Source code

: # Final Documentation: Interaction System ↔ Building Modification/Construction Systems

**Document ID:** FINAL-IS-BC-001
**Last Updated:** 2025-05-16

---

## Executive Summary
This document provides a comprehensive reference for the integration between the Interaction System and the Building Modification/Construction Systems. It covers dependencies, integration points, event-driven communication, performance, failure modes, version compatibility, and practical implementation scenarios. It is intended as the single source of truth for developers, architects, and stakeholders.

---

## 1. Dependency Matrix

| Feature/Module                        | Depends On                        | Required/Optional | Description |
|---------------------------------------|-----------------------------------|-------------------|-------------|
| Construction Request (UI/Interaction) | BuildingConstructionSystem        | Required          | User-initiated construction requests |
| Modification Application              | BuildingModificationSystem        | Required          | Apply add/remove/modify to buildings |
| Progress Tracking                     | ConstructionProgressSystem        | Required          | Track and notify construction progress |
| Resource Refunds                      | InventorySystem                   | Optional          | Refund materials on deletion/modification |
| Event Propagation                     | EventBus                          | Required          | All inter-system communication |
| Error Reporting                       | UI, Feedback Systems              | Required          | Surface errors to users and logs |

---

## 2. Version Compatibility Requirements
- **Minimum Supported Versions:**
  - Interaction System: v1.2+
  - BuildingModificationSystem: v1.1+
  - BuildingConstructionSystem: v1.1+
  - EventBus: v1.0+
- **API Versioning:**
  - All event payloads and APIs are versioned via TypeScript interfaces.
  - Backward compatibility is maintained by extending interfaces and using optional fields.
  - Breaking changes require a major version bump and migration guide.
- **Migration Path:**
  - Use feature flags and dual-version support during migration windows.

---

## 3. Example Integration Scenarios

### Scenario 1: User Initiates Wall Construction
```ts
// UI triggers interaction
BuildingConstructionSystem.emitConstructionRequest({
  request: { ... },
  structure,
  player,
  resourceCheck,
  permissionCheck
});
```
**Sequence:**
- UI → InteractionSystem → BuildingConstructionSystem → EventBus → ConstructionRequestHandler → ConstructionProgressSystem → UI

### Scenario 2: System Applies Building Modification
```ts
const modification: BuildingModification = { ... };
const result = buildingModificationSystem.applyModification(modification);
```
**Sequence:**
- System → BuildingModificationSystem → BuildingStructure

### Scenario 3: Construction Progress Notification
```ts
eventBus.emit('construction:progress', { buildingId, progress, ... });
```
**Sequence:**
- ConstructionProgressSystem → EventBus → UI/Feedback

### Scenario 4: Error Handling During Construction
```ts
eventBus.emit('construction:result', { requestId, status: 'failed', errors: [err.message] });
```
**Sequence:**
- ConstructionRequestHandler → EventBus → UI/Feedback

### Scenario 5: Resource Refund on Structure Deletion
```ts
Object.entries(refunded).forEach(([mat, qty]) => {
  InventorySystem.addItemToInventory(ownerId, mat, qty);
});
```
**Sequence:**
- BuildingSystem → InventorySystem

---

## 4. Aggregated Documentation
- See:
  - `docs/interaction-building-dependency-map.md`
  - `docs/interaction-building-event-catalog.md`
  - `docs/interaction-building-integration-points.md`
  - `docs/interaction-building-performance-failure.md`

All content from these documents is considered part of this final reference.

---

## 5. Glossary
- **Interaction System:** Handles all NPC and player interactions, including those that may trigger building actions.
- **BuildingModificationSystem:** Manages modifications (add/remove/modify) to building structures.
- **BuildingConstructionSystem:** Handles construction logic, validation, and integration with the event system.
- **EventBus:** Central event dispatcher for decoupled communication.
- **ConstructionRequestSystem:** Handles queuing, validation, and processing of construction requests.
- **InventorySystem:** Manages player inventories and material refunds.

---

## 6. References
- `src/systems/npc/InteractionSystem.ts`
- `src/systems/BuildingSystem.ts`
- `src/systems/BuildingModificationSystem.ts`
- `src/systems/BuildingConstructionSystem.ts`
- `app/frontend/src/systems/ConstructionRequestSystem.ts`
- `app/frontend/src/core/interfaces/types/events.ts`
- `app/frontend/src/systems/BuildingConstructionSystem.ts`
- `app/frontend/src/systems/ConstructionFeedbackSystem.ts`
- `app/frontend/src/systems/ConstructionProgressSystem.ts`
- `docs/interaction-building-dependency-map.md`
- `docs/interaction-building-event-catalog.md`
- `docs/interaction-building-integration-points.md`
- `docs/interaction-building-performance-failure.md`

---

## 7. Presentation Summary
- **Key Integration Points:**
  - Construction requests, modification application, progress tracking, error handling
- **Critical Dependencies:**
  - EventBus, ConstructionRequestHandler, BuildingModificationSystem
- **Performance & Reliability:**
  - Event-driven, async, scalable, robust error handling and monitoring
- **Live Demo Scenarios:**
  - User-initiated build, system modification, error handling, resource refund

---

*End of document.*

------------

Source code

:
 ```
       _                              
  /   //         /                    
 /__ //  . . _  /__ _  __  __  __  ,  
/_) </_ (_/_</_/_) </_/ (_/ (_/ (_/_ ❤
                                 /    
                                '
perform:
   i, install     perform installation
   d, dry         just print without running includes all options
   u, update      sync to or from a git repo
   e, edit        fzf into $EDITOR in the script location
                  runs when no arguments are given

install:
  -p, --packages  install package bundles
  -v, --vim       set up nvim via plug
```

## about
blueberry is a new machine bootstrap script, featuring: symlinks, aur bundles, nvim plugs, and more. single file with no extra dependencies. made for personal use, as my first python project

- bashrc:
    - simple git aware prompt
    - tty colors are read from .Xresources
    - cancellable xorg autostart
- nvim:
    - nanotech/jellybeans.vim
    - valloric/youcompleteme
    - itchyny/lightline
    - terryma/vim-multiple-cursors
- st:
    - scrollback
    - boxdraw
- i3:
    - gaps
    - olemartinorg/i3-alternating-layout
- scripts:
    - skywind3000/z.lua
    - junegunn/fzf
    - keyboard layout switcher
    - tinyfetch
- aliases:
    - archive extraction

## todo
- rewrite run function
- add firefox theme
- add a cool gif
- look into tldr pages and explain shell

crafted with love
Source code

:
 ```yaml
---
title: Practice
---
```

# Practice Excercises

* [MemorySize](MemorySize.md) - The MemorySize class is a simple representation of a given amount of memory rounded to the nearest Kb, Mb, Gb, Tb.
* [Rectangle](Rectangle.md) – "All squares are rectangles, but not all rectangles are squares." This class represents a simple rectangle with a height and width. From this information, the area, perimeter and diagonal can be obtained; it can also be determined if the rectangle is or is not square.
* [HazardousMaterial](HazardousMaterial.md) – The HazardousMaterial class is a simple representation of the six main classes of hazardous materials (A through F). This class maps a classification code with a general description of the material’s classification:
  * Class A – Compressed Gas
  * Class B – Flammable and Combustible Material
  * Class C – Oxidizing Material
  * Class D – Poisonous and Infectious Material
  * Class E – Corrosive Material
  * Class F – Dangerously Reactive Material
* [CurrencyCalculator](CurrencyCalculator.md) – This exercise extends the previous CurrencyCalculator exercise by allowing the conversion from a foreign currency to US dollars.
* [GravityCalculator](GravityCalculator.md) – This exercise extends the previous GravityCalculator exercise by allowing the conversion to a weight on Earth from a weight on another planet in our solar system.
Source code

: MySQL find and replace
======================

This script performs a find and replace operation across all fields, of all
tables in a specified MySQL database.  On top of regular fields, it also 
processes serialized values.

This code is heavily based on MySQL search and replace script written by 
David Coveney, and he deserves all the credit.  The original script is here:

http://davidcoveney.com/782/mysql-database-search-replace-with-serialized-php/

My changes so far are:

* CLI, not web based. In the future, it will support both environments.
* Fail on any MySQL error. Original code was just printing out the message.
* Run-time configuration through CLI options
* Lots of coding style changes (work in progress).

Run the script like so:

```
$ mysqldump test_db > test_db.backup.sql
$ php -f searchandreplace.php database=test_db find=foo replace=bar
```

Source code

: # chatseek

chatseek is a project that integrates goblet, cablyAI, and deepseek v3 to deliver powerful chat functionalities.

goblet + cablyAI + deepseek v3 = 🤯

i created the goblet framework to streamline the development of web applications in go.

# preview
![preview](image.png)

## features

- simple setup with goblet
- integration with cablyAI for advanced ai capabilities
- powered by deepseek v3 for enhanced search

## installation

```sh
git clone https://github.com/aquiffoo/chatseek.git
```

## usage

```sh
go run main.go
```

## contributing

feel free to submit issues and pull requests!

------------

* TASK ITEM *
What lines in the data above contain the word "communication"? Copy them all.

* ANSWER SPACE *
This document provides a comprehensive reference for the integration between the Interaction System and the Building Modification/Construction Systems. It covers dependencies, integration points, event-driven communication, performance, failure modes, version compatibility, and practical implementation scenarios. It is intended as the single source of truth for developers, architects, and stakeholders.
| Event Propagation                     | EventBus                          | Required          | All inter-system communication |
- **EventBus:** Central event dispatcher for decoupled communication.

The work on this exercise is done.